(Beginning of Data shown)
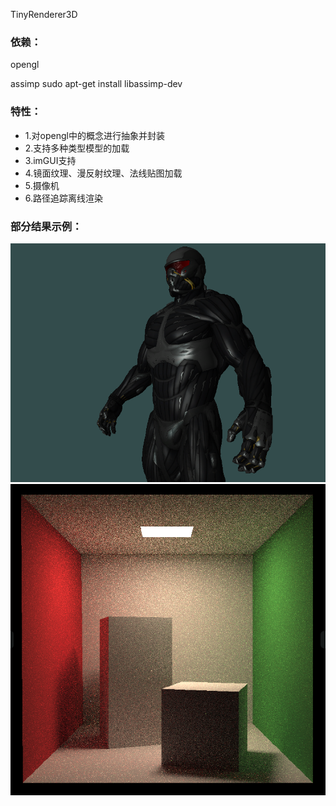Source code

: TinyRenderer3D

### 依赖：
opengl

assimp
sudo apt-get install libassimp-dev


### 特性：
- 1.对opengl中的概念进行抽象并封装
- 2.支持多种类型模型的加载
- 3.imGUI支持
- 4.镜面纹理、漫反射纹理、法线贴图加载
- 5.摄像机
- 6.路径追踪离线渲染

### 部分结果示例：
![示例1](/result/pong.png)
![示例2](/result/pathtracing.png)







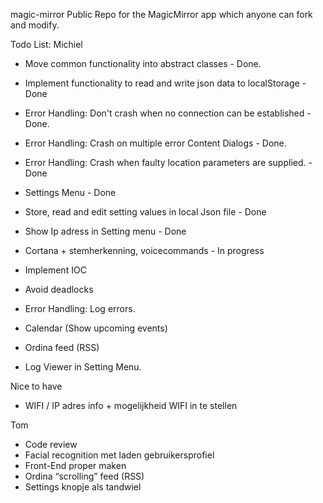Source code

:  magic-mirror
Public Repo for the MagicMirror app which anyone can fork and modify.

Todo List:
Michiel
* Move common functionality into abstract classes - Done.
* Implement functionality to read and write json data to localStorage - Done
* Error Handling: Don't crash when no connection can be established - Done.
* Error Handling: Crash on multiple error Content Dialogs - Done.
* Error Handling: Crash when faulty location parameters are supplied. - Done
* Settings Menu - Done
* Store, read and edit setting values in local Json file - Done
* Show Ip adress in Setting menu - Done

* Cortana + stemherkenning, voicecommands - In progress 
* Implement IOC
* Avoid deadlocks
* Error Handling: Log errors.
* Calendar (Show upcoming events)
* Ordina feed (RSS)
* Log Viewer in Setting Menu.

Nice to have
* WIFI / IP adres info + mogelijkheid WIFI in te stellen


Tom
* Code review
* Facial recognition met laden gebruikersprofiel
* Front-End proper maken
* Ordina “scrolling” feed (RSS)
* Settings knopje als tandwiel
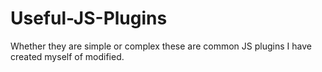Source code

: # Useful-JS-Plugins
Whether they are simple or complex these are common JS plugins I have created myself of modified. 
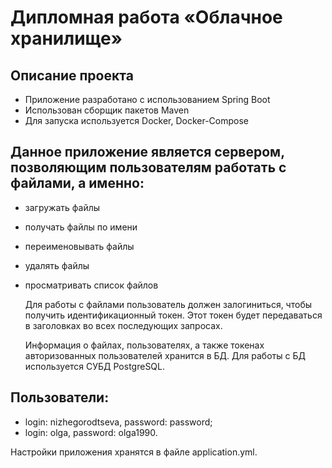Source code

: # Дипломная работа «Облачное хранилище»

## Описание проекта

- Приложение разработано с использованием Spring Boot
- Использован сборщик пакетов Maven
- Для запуска используется Docker, Docker-Compose


## Данное приложение является сервером, позволяющим пользователям работать с файлами, а именно:

- загружать файлы
- получать файлы по имени
- переименовывать файлы
- удалять файлы
- просматривать список файлов

  
  Для работы с файлами пользователь должен залогиниться, чтобы получить идентификационный токен. Этот токен будет передаваться в заголовках во всех последующих запросах.
  
  Информация о файлах, пользователях, а также токенах авторизованных пользователей хранится в БД. Для работы с БД используется СУБД PostgreSQL.

## Пользователи:

  - login: nizhegorodtseva, password: password;
-  login: olga, password: olga1990.

 Настройки приложения хранятся в файле application.yml.
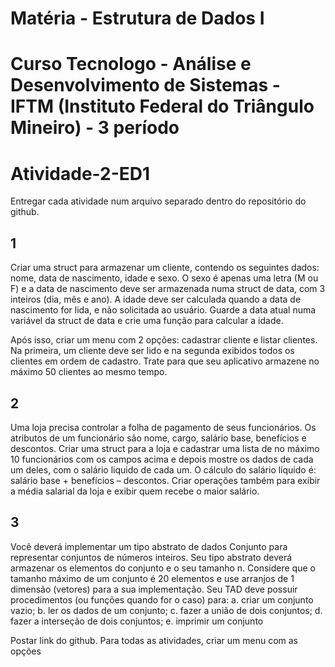 # Matéria - Estrutura de Dados I 
# Curso Tecnologo - Análise e Desenvolvimento de Sistemas - IFTM (Instituto Federal do Triângulo Mineiro) - 3 período

# Atividade-2-ED1

Entregar cada atividade num arquivo separado dentro do repositório do github.

## 1
Criar uma struct para armazenar um cliente, contendo os seguintes dados: nome, data de nascimento, idade e sexo. O sexo é apenas uma letra (M ou F) e a data de nascimento deve ser armazenada numa struct de data, com 3 inteiros (dia, mês e ano). A idade deve ser calculada quando a data de nascimento for lida, e não solicitada ao usuário. Guarde a data atual numa variável da struct de data e crie uma função para calcular a idade.

Após isso, criar um menu com 2 opções: cadastrar cliente e listar clientes. Na primeira, um cliente deve ser lido e na segunda exibidos todos os clientes em ordem de cadastro.
Trate para que seu aplicativo armazene no máximo 50 clientes ao mesmo tempo.

## 2
Uma loja precisa controlar a folha de pagamento de seus funcionários. Os atributos de um funcionário são nome, cargo, salário base, benefícios e descontos.
Criar uma struct para a loja e cadastrar uma lista de no máximo 10 funcionários com os campos acima e depois mostre os dados de cada um deles, com o salário liquido de cada um. O cálculo do salário líquido é: salário base + benefícios – descontos.
Criar operações também para exibir a média salarial da loja e exibir quem recebe o maior salário.

## 3
Você deverá implementar um tipo abstrato de dados Conjunto para representar conjuntos de números inteiros. Seu tipo abstrato deverá armazenar os elementos do conjunto e o seu tamanho n. Considere que o tamanho máximo de um conjunto é 20 elementos e use arranjos de 1 dimensão (vetores) para a sua implementação. Seu TAD deve possuir procedimentos (ou funções quando for o caso) para:
a. criar um conjunto vazio;
b. ler os dados de um conjunto;
c. fazer a união de dois conjuntos;
d. fazer a interseção de dois conjuntos;
e. imprimir um conjunto

Postar link do github.
Para todas as atividades, criar um menu com as opções
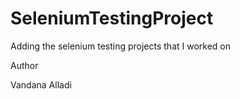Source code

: # SeleniumTestingProject
Adding the selenium testing projects that I worked on





Author

Vandana Alladi
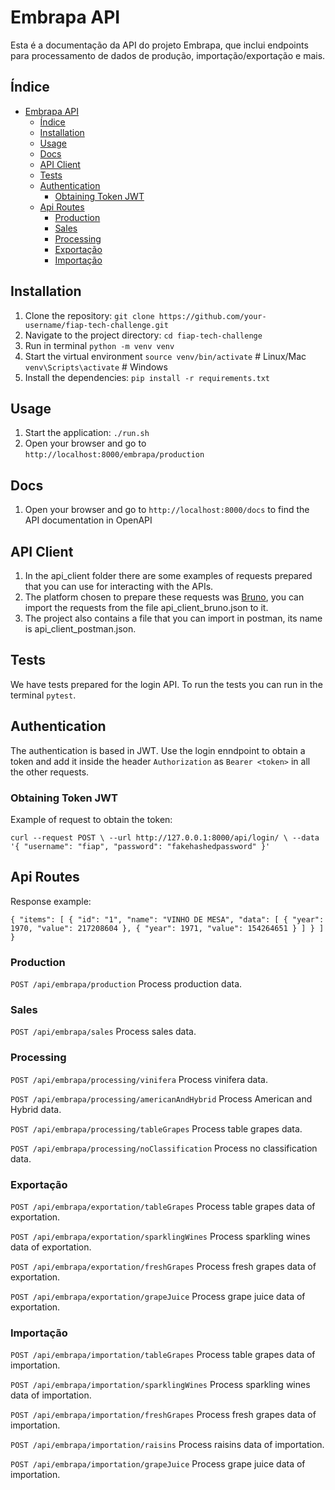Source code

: # Embrapa API

Esta é a documentação da API do projeto Embrapa, que inclui endpoints para processamento de dados de produção, importação/exportação e mais.

## Índice

- [Embrapa API](#embrapa-api)
  - [Índice](#índice)
  - [Installation](#installation)
  - [Usage](#usage)
  - [Docs](#docs)
  - [API Client](#api-client)
  - [Tests](#tests)
  - [Authentication](#authentication)
    - [Obtaining Token JWT](#obtaining-token-jwt)
  - [Api Routes](#api-routes)
    - [Production](#production)
    - [Sales](#sales)
    - [Processing](#processing)
    - [Exportação](#exportação)
    - [Importação](#importação)

## Installation

1. Clone the repository: `git clone https://github.com/your-username/fiap-tech-challenge.git`
2. Navigate to the project directory: `cd fiap-tech-challenge`
3. Run in terminal `python -m venv venv`
4. Start the virtual environment `source venv/bin/activate`  # Linux/Mac
                                 `venv\Scripts\activate`  # Windows
5. Install the dependencies: `pip install -r requirements.txt`

## Usage

1. Start the application: `./run.sh`
2. Open your browser and go to `http://localhost:8000/embrapa/production`

## Docs

1. Open your browser and go to `http://localhost:8000/docs` to find the API documentation in OpenAPI

## API Client

1. In the api_client folder there are some examples of requests prepared that you can use for interacting with the APIs.
2. The platform chosen to prepare these requests was [Bruno](https://github.com/usebruno/bruno), you can import the requests from the file api_client_bruno.json to it.
3. The project also contains a file that you can import in postman, its name is api_client_postman.json.

## Tests

We have tests prepared for the login API.
To run the tests you can run in the terminal `pytest`.

## Authentication

The authentication is based in JWT. Use the login enndpoint to obtain a token and add it inside the header `Authorization` as `Bearer <token>` in all the other requests.

### Obtaining Token JWT

Example of request to obtain the token:

`curl --request POST \
  --url http://127.0.0.1:8000/api/login/ \
  --data '{
  "username": "fiap",
  "password": "fakehashedpassword"
}'`

## Api Routes

Response example:

`{
  "items": [
    {
      "id": "1",
      "name": "VINHO DE MESA",
      "data": [
        {
          "year": 1970,
          "value": 217208604
        },
        {
          "year": 1971,
          "value": 154264651
        }
      ]
    }
  ]
}`

### Production

`POST /api/embrapa/production`
Process production data.

### Sales

`POST /api/embrapa/sales`
Process sales data.

### Processing

`POST /api/embrapa/processing/vinifera`
Process vinifera data.

`POST /api/embrapa/processing/americanAndHybrid`
Process American and Hybrid data.

`POST /api/embrapa/processing/tableGrapes`
Process table grapes data.

`POST /api/embrapa/processing/noClassification`
Process no classification data.

### Exportação

`POST /api/embrapa/exportation/tableGrapes`
Process table grapes data of exportation.

`POST /api/embrapa/exportation/sparklingWines`
Process sparkling wines data of exportation.

`POST /api/embrapa/exportation/freshGrapes`
Process fresh grapes data of exportation.

`POST /api/embrapa/exportation/grapeJuice`
Process grape juice data of exportation.

### Importação

`POST /api/embrapa/importation/tableGrapes`
Process table grapes data of importation.

`POST /api/embrapa/importation/sparklingWines`
Process sparkling wines data of importation.

`POST /api/embrapa/importation/freshGrapes`
Process fresh grapes data of importation.

`POST /api/embrapa/importation/raisins`
Process raisins data of importation.

`POST /api/embrapa/importation/grapeJuice`
Process grape juice data of importation.
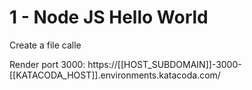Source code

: # 1 - Node JS Hello World
Create a file calle 


Render port 3000: https://[[HOST_SUBDOMAIN]]-3000-[[KATACODA_HOST]].environments.katacoda.com/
(End of Data shown)
• _What to work on_: Copy each line from the records above that includes the string "localhost".

• _Final answer_:
2. Open your browser and go to `http://localhost:8000/embrapa/production`
1. Open your browser and go to `http://localhost:8000/docs` to find the API documentation in OpenAPI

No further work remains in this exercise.